Conforme o secretário de segurança do Amazonas, Sérgio Fontes, a estimativa é que os trabalhos no IML levem até cinco dias para serem concluídos.

– Temos apenas 20 gavetas no IML e temos 60 mortos. Vamos precisar alojar os outros em algum lugar com o mínimo de dignidade para que possam ser identificados e seja feitam exames de necrópsia. Vamos usar um caminhão frigorífico – disse Fontes.

Diante do massacre, Fontes pediu mobilização nacional em torno do assunto.

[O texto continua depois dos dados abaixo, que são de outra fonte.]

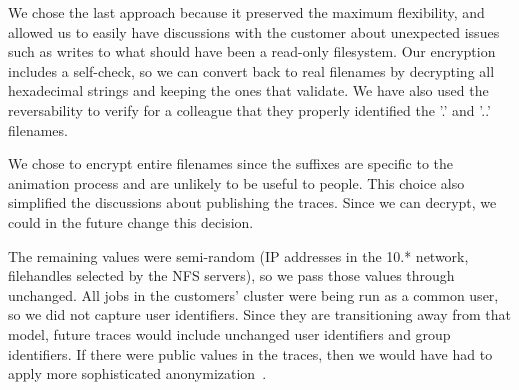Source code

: We chose the last approach because it preserved the maximum
flexibility, and allowed us to easily have discussions with the
customer about unexpected issues such as writes to what should have
been a read-only filesystem.  Our encryption includes a self-check, so
we can convert back to real filenames by decrypting all hexadecimal
strings and keeping the ones that validate.  We have also used the
reversability to verify for a colleague that they properly identified
the '.' and '..' filenames.

We chose to encrypt entire filenames since the suffixes are specific
to the animation process and are unlikely to be useful to people.
This choice also simplified the discussions about publishing the
traces.  Since we can decrypt, we could in the future change this
decision.

The remaining values were semi-random (IP addresses in the 10.*
network, filehandles selected by the NFS servers), so we pass those values
through unchanged.  All jobs in the customers' cluster were being run
as a common user, so we did not capture user identifiers.  Since they are
transitioning away from that model, future traces would include
unchanged user identifiers and group identifiers.  If there were public values in the traces,
then we would have had to apply more sophisticated
anonymization~\cite{ruoming07anonymization}.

– Esperamos que esse capítulo possa ter nos ensinado algo, que não basta deixar isso para cada Estado resolver por sua conta e risco. O que acontece no Amazonas repercute no Ceará, que a droga passa por aqui – disse, relembrando episódios do Presídio de Pedrinhas, no Maranhão, além de casos do último ano em Porto Velho e Boa Vista.

O secretário destacou que serão abertos inquéritos para investigar e, futuramente, penalizar os autores dos assassinatos, também reforçando a segurança nas unidades prisionais para manter a ordem. Os presos foram mortos pelos próprios internos do Compaj, em confronto de extrema violência que durou cerca de 15 horas.

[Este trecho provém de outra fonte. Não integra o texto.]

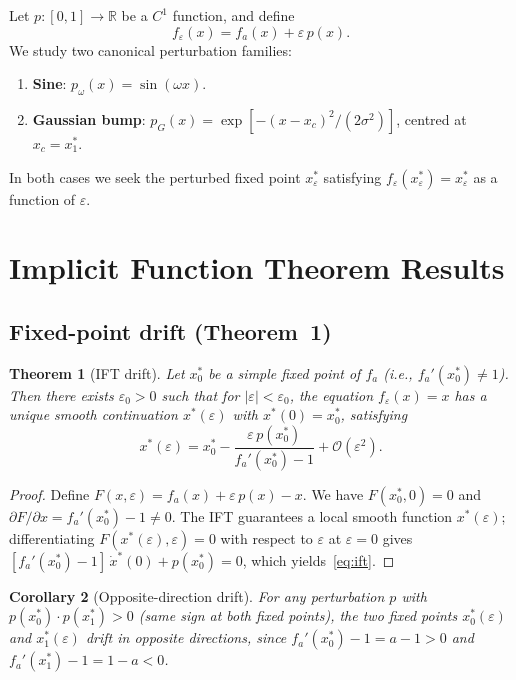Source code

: \documentclass[aps,pre,twocolumn,superscriptaddress,nofootinbib,
               longbibliography,floatfix]{revtex4-2}
\newcommand{\eps}{\varepsilon}
\newcommand{\xsz}{x^*_0}
\newcommand{\xso}{x^*_1}
\newcommand{\bigO}[1]{\mathcal{O}(#1)}
\theoremstyle{plain}
\newtheorem{theorem}{Theorem}[section]
\newtheorem{corollary}[theorem]{Corollary}
\theoremstyle{remark}
\begin{document}
Let $p : [0,1] \to \mathbb{R}$ be a $C^1$ function, and define
%
\begin{equation}
  f_\eps(x) = f_a(x) + \eps\, p(x).
  \label{eq:feps}
\end{equation}
%
We study two canonical perturbation families:
%
\begin{enumerate}
  \item \textbf{Sine}: $p_\omega(x) = \sin(\omega x)$.
  \item \textbf{Gaussian bump}:
    $p_G(x) = \exp[-(x - x_c)^2/(2\sigma^2)]$,
    centred at $x_c = \xso$.
\end{enumerate}
%
In both cases we seek the perturbed fixed point
$x^*_\eps$ satisfying $f_\eps(x^*_\eps) = x^*_\eps$
as a function of $\eps$.

\section{Implicit Function Theorem Results}
\label{sec:ift}

\subsection{Fixed-point drift (Theorem~1)}

\begin{theorem}[IFT drift]
\label{thm:drift}
Let $x^*_0$ be a simple fixed point of $f_a$
(i.e., $f_a'(x^*_0) \neq 1$).
Then there exists $\eps_0 > 0$ such that for $|\eps| < \eps_0$,
the equation $f_\eps(x) = x$ has a unique smooth continuation
$x^*(\eps)$ with $x^*(0) = x^*_0$, satisfying
%
\begin{equation}
  x^*(\eps) = x^*_0
  - \frac{\eps\, p(x^*_0)}{f_a'(x^*_0) - 1}
  + \bigO{\eps^2}.
  \label{eq:ift}
\end{equation}
\end{theorem}
%
\begin{proof}
Define $F(x,\eps) = f_a(x) + \eps\, p(x) - x$.
We have $F(x^*_0, 0) = 0$ and
$\partial F/\partial x = f_a'(x^*_0) - 1 \neq 0$.
The IFT guarantees a local smooth function $x^*(\eps)$;
differentiating $F(x^*(\eps), \eps) = 0$ with respect to $\eps$
at $\eps = 0$ gives
$[f_a'(x^*_0)-1]\,\dot{x}^*(0) + p(x^*_0) = 0$,
which yields~\eqref{eq:ift}.
\end{proof}

\begin{corollary}[Opposite-direction drift]
\label{cor:opposite}
For any perturbation $p$ with $p(\xsz) \cdot p(\xso) > 0$
(same sign at both fixed points), the two fixed points
$\xsz(\eps)$ and $\xso(\eps)$ drift in opposite directions,
since $f_a'(\xsz) - 1 = a - 1 > 0$ and
$f_a'(\xso) - 1 = 1 - a < 0$.
\end{corollary}
\end{document}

– Volto a dizer: há uma guerra silenciosa que o Estado tem de intervir, é a guerra do narcotráfico. Estamos vendo o que vimos hoje: uma facção brigando com a outra. Por quê? Por que as siglas são diferentes? Não, porque cada uma quer ganhar mais dinheiro do que a outra. A briga é por dinheiro, por espaço. Desde o tempo em que estava na Polícia Federal, sempre soubemos que o Brasil está numa guerra cada vez mais impiedosa.

CHACINAS NA HISTÓRIA
1992
Carandiru (SP) – 111 mortos
Maior massacre da história dos presídios brasileiros ocorreu na véspera das eleições municipais de 1992: 111 presos foram mortos durante a invasão da Tropa de Choque da Polícia Militar à Casa de Detenção de São Paulo, conhecida como Carandiru e então maior presídio do país. A rebelião teve início com uma briga de presos rivais no Pavilhão 9.
2000
Papuda (DF) – 11 mortos
A maior chacina da história da Papuda, presídio de segurança máxima de Brasília, durou 50 minutos. Cerca de 200 detentos com armas artesanais invadiram o Pavilhão B e atearam fogo aos colchões de cela onde havia 15 presos. Os corpos foram encontrados amontoados no banheiro. Onze morreram queimados vivos ou sufocados.
2001
São Paulo – 16 mortos
Em 18 de fevereiro, o Primeiro Comando da Capital (PCC) organizou megarrebelião simultânea em 29 presídios como represália pela transferência, da Casa de Detenção, dos principais chefes do grupo. Agentes penitenciários e familiares de detentos viraram reféns. Era domingo, dia de visita. Ao todo, foram 16 mortos e dezenas de feridos.
2002
Urso Branco (RO) – 27 mortos
No primeiro dia do ano, 27 detentos foram mortos por outros presos quando a Polícia Militar entrou na Casa de Detenção, conhecida como Urso Branco, em Porto Velho, para acabar com uma rebelião. Detentos de alguns pavilhões começaram a assassinar internos do chamado “Seguro”, onde ficavam os que eram ameaçados de morte.
2004
Benfica (RJ) – 31 mortos
A rebelião na Casa de Custódia de Benfica, no Rio, durou 62 horas e deixou 31 mortos, sendo um agente penitenciário e o restante, detentos. Os internos foram mortos por presos do Comando Vermelho, que “julgou” e “condenou” à decapitação, à morte por pauladas, à mutilação e à fogueira diversos membros de facções rivais. Os corpos foram encontrados aos pedaços.
2010
Pedrinhas (MA) – 18, 60 e 17 mortos
O Complexo Penitenciário de Pedrinhas em São Luís, no Maranhão, sediou rebelião de 30 horas com saldo de 18 detentos mortos, sendo três por decapitação, em 2010. Em 2013, cerca de 60 presos foram assassinados nas sete prisões do complexo. Durante 2014, pelo menos outros 17 foram mortos nos presídios. Em 2015, vieram à tona casos de canibalismo dentro do presídio.
2016
Presídios do Ceará – 14 mortes
Em maio, série de rebeliões eclodiram em presídios da região metropolitana de Fortaleza. Foram confirmadas 14 mortes. Os protestos ocorreram durante e após a greve dos agentes penitenciários. Segundo a Secretaria da Justiça, a motivação dos conflitos foi a suspensão das visitas nas unidades prisionais. Os detentos tocaram fogo em colegas de celas.
2016
Presídios de Boa Vista e Porto Velho – 18 mortos
O possível fim da aliança de quase duas décadas entre as maiores facções CV e o PCC levou a rebeliões que causaram pelo menos 18 mortes em presídios de Roraima e de Rondônia durante 24 horas em outubro de 2016. Durante o horário de visita, em Boa Vista, presos mantiveram 50 familiares reféns, a maioria mulheres.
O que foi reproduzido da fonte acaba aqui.